PROBLEM STATEMENT:
A faithful transcription of all the data, images excluded, is the required answer.

(Beginning of SOURCE MATERIAL)

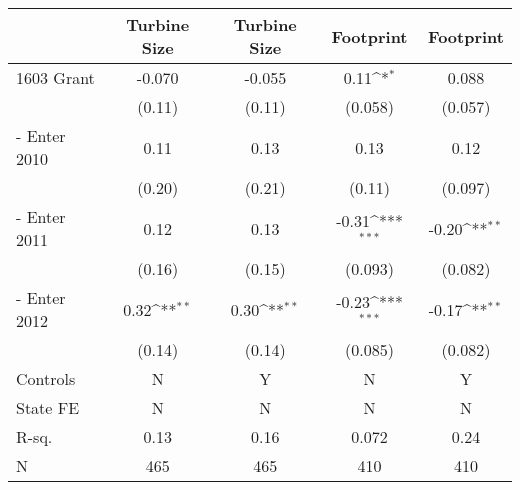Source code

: {
\def\sym#1{\ifmmode^{#1}\else\(^{#1}\)\fi}
\begin{tabular}{l*{4}{c}}
\toprule
                &\multicolumn{1}{c}{Turbine Size}&\multicolumn{1}{c}{Turbine Size}&\multicolumn{1}{c}{Footprint}&\multicolumn{1}{c}{Footprint}\\
\midrule
1603 Grant      &   -0.070         &   -0.055         &     0.11\sym{*}  &    0.088         \\
                &   (0.11)         &   (0.11)         &  (0.058)         &  (0.057)         \\
\addlinespace
1603 - Enter 2010&     0.11         &     0.13         &     0.13         &     0.12         \\
                &   (0.20)         &   (0.21)         &   (0.11)         &  (0.097)         \\
\addlinespace
1603 - Enter 2011&     0.12         &     0.13         &    -0.31\sym{***}&    -0.20\sym{**} \\
                &   (0.16)         &   (0.15)         &  (0.093)         &  (0.082)         \\
\addlinespace
1603 - Enter 2012&     0.32\sym{**} &     0.30\sym{**} &    -0.23\sym{***}&    -0.17\sym{**} \\
                &   (0.14)         &   (0.14)         &  (0.085)         &  (0.082)         \\
\midrule
Controls        &        N         &        Y         &        N         &        Y         \\
State FE        &        N         &        N         &        N         &        N         \\
R-sq.           &     0.13         &     0.16         &    0.072         &     0.24         \\
N               &      465         &      465         &      410         &      410         \\
\bottomrule
\end{tabular}
}

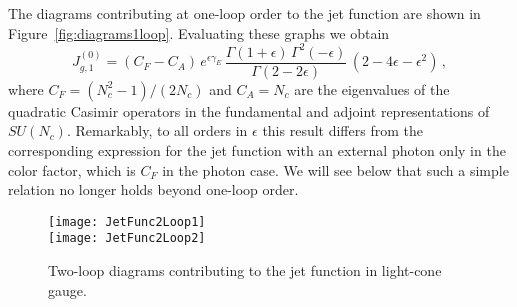\documentclass[12pt]{article}
\numberwithin{equation}{section}
\begin{document}
The diagrams contributing at one-loop order to the jet function are shown in Figure~\ref{fig:diagrams1loop}. Evaluating these graphs we obtain 
\begin{equation}
   J_{g,1}^{(0)}
   = (C_F-C_A)\,e^{\epsilon\gamma_E}\,\frac{\Gamma(1+\epsilon)\,\Gamma^2(-\epsilon)}{\Gamma(2-2\epsilon)}\,
    (2-4\epsilon-\epsilon^2) \,,
\end{equation}
where $C_F=(N_c^2-1)/(2 N_c)$ and $C_A=N_c$ are the eigenvalues of the quadratic Casimir operators in the fundamental and adjoint representations of $SU(N_c)$. Remarkably, to all orders in $\epsilon$ this result differs from the corresponding expression for the jet function with an external photon only in the color factor, which is $C_F$ in the photon case. We will see below that such a simple relation no longer holds beyond one-loop order.

\begin{figure}[t]
\begin{center}
\texttt{[image: JetFunc2Loop1]}\\[3mm]
\texttt{[image: JetFunc2Loop2]}
\caption{\label{fig:diagrams2loop}
Two-loop diagrams contributing to the jet function in light-cone gauge.}
\end{center}
\end{figure}
\end{document}
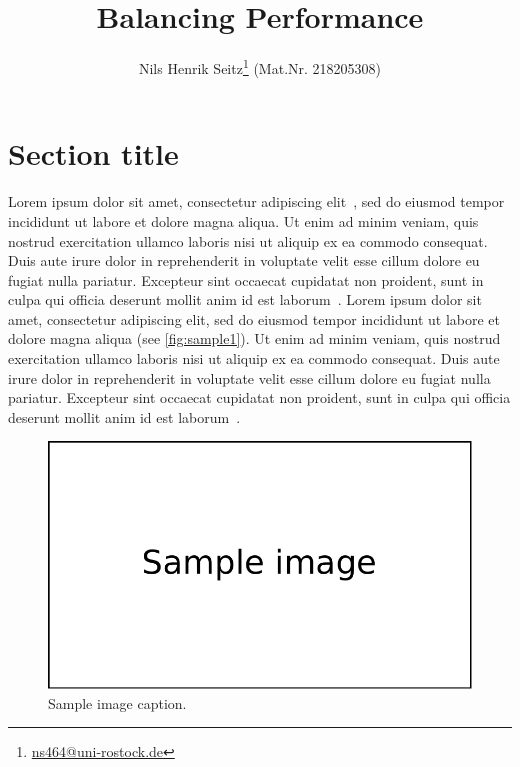 \documentclass[final,nopreprintline]{elsarticle}
\begin{document}
\begin{frontmatter}

\title{Balancing Performance }
\author{Nils Henrik Seitz\footnote[1]{\href{mailto:ns464@uni-rostock.de}{ns464@uni-rostock.de}} (Mat.Nr. 218205308)}
\address{Institute for Visual \& Analytic Computing\\University of Rostock}

\begin{abstract}
    
\end{abstract}

\end{frontmatter}

\section{Section title}
\label{sec:sample1}

Lorem ipsum dolor sit amet, consectetur adipiscing elit~\cite{Tominski12GreatWall}, sed do eiusmod tempor incididunt ut labore et dolore magna aliqua. Ut enim ad minim veniam, quis nostrud exercitation ullamco laboris nisi ut aliquip ex ea commodo consequat. Duis aute irure dolor in reprehenderit in voluptate velit esse cillum dolore eu fugiat nulla pariatur. Excepteur sint occaecat cupidatat non proident, sunt in culpa qui officia deserunt mollit anim id est laborum~\cite{Tominski16CompaRing,Tominski17LensesExtended}.
Lorem ipsum dolor sit amet, consectetur adipiscing elit, sed do eiusmod tempor incididunt ut labore et dolore magna aliqua (see \autoref{fig:sample1}). Ut enim ad minim veniam, quis nostrud exercitation ullamco laboris nisi ut aliquip ex ea commodo consequat. Duis aute irure dolor in reprehenderit in voluptate velit esse cillum dolore eu fugiat nulla pariatur. Excepteur sint occaecat cupidatat non proident, sunt in culpa qui officia deserunt mollit anim id est laborum~\cite{Tominski20IVDA}.

\begin{figure}
\centering
\includegraphics{img/sample_image}
\caption{Sample image caption.}
\label{fig:sample1}
\end{figure}
\end{document}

(End of SOURCE MATERIAL)

ANSWER SPACE:
Source code

: {
\def\sym#1{\ifmmode^{#1}\else\(^{#1}\)\fi}
\begin{tabular}{l*{4}{c}}
\toprule
                &\multicolumn{1}{c}{Turbine Size}&\multicolumn{1}{c}{Turbine Size}&\multicolumn{1}{c}{Footprint}&\multicolumn{1}{c}{Footprint}\\
\midrule
1603 Grant      &   -0.070         &   -0.055         &     0.11\sym{*}  &    0.088         \\
                &   (0.11)         &   (0.11)         &  (0.058)         &  (0.057)         \\
\addlinespace
1603 - Enter 2010&     0.11         &     0.13         &     0.13         &     0.12         \\
                &   (0.20)         &   (0.21)         &   (0.11)         &  (0.097)         \\
\addlinespace
1603 - Enter 2011&     0.12         &     0.13         &    -0.31\sym{***}&    -0.20\sym{**} \\
                &   (0.16)         &   (0.15)         &  (0.093)         &  (0.082)         \\
\addlinespace
1603 - Enter 2012&     0.32\sym{**} &     0.30\sym{**} &    -0.23\sym{***}&    -0.17\sym{**} \\
                &   (0.14)         &   (0.14)         &  (0.085)         &  (0.082)         \\
\midrule
Controls        &        N         &        Y         &        N         &        Y         \\
State FE        &        N         &        N         &        N         &        N         \\
R-sq.           &     0.13         &     0.16         &    0.072         &     0.24         \\
N               &      465         &      465         &      410         &      410         \\
\bottomrule
\end{tabular}
}

\documentclass[12pt]{article}
\numberwithin{equation}{section}
\begin{document}
The diagrams contributing at one-loop order to the jet function are shown in Figure~\ref{fig:diagrams1loop}. Evaluating these graphs we obtain 
\begin{equation}
   J_{g,1}^{(0)}
   = (C_F-C_A)\,e^{\epsilon\gamma_E}\,\frac{\Gamma(1+\epsilon)\,\Gamma^2(-\epsilon)}{\Gamma(2-2\epsilon)}\,
    (2-4\epsilon-\epsilon^2) \,,
\end{equation}
where $C_F=(N_c^2-1)/(2 N_c)$ and $C_A=N_c$ are the eigenvalues of the quadratic Casimir operators in the fundamental and adjoint representations of $SU(N_c)$. Remarkably, to all orders in $\epsilon$ this result differs from the corresponding expression for the jet function with an external photon only in the color factor, which is $C_F$ in the photon case. We will see below that such a simple relation no longer holds beyond one-loop order.

\begin{figure}[t]
\begin{center}
\texttt{[image: JetFunc2Loop1]}\\[3mm]
\texttt{[image: JetFunc2Loop2]}
\caption{\label{fig:diagrams2loop}
Two-loop diagrams contributing to the jet function in light-cone gauge.}
\end{center}
\end{figure}
\end{document}
 \documentclass[final,nopreprintline]{elsarticle}
\begin{document}
\begin{frontmatter}

\title{Balancing Performance }
\author{Nils Henrik Seitz\footnote[1]{\href{mailto:ns464@uni-rostock.de}{ns464@uni-rostock.de}} (Mat.Nr. 218205308)}
\address{Institute for Visual \& Analytic Computing\\University of Rostock}

\begin{abstract}
    
\end{abstract}

\end{frontmatter}

\section{Section title}
\label{sec:sample1}

Lorem ipsum dolor sit amet, consectetur adipiscing elit~\cite{Tominski12GreatWall}, sed do eiusmod tempor incididunt ut labore et dolore magna aliqua. Ut enim ad minim veniam, quis nostrud exercitation ullamco laboris nisi ut aliquip ex ea commodo consequat. Duis aute irure dolor in reprehenderit in voluptate velit esse cillum dolore eu fugiat nulla pariatur. Excepteur sint occaecat cupidatat non proident, sunt in culpa qui officia deserunt mollit anim id est laborum~\cite{Tominski16CompaRing,Tominski17LensesExtended}.
Lorem ipsum dolor sit amet, consectetur adipiscing elit, sed do eiusmod tempor incididunt ut labore et dolore magna aliqua (see \autoref{fig:sample1}). Ut enim ad minim veniam, quis nostrud exercitation ullamco laboris nisi ut aliquip ex ea commodo consequat. Duis aute irure dolor in reprehenderit in voluptate velit esse cillum dolore eu fugiat nulla pariatur. Excepteur sint occaecat cupidatat non proident, sunt in culpa qui officia deserunt mollit anim id est laborum~\cite{Tominski20IVDA}.

\begin{figure}
\centering
\includegraphics{img/sample_image}
\caption{Sample image caption.}
\label{fig:sample1}
\end{figure}
\end{document}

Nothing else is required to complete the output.